__WHAT NEEDS TO BE DONE__
Read through the material below and find each line that has the word "FastingBS"; copy it.

__PROVIDED DATA__
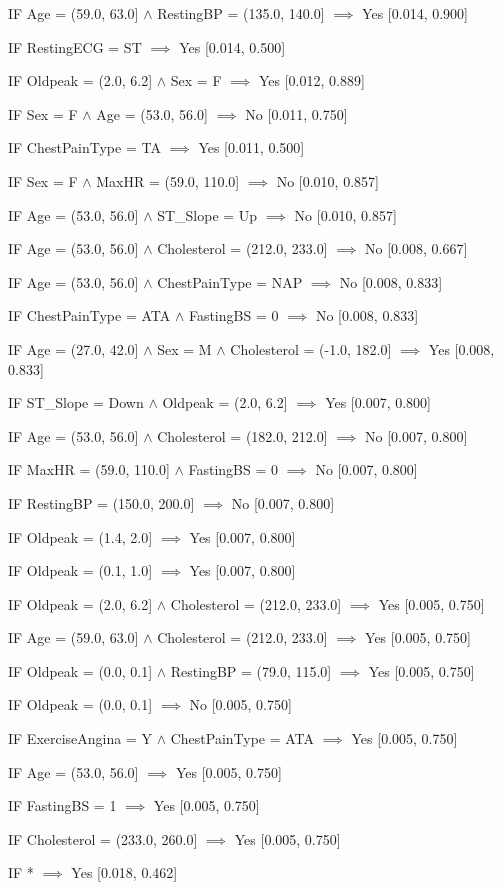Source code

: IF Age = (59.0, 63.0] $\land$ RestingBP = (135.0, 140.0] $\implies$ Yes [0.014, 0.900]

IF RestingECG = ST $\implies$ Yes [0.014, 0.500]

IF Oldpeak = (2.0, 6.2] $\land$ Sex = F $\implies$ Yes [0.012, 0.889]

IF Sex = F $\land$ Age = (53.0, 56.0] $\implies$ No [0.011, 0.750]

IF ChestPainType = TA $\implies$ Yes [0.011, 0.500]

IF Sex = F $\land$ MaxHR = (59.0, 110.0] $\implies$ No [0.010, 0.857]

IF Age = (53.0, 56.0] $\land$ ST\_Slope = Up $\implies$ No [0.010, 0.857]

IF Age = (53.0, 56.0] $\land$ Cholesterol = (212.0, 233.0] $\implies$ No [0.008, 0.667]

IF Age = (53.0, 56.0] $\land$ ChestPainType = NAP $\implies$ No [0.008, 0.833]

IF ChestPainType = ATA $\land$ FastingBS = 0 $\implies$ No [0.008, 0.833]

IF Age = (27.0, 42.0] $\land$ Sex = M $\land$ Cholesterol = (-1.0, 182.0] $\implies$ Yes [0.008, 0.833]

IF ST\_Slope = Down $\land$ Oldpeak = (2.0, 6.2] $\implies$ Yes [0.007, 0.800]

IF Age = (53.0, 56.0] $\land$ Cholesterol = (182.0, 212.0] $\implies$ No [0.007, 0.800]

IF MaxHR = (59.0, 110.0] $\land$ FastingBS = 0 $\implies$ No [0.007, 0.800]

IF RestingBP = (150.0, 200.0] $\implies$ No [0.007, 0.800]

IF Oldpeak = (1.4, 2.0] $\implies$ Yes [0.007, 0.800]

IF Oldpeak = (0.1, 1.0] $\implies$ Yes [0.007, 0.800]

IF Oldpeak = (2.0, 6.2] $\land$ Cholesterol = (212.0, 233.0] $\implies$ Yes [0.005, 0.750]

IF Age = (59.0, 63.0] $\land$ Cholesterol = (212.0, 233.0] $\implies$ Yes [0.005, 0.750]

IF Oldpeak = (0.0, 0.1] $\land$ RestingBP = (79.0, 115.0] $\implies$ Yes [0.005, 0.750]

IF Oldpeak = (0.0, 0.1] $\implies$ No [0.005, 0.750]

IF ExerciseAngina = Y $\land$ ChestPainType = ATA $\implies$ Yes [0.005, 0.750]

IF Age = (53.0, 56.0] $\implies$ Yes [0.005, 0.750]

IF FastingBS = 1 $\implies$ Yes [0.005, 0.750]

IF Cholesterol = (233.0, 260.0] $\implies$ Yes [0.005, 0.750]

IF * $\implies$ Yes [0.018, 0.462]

__WRITTEN REPLY__
IF ChestPainType = ATA $\land$ FastingBS = 0 $\implies$ No [0.008, 0.833]
IF MaxHR = (59.0, 110.0] $\land$ FastingBS = 0 $\implies$ No [0.007, 0.800]
IF FastingBS = 1 $\implies$ Yes [0.005, 0.750]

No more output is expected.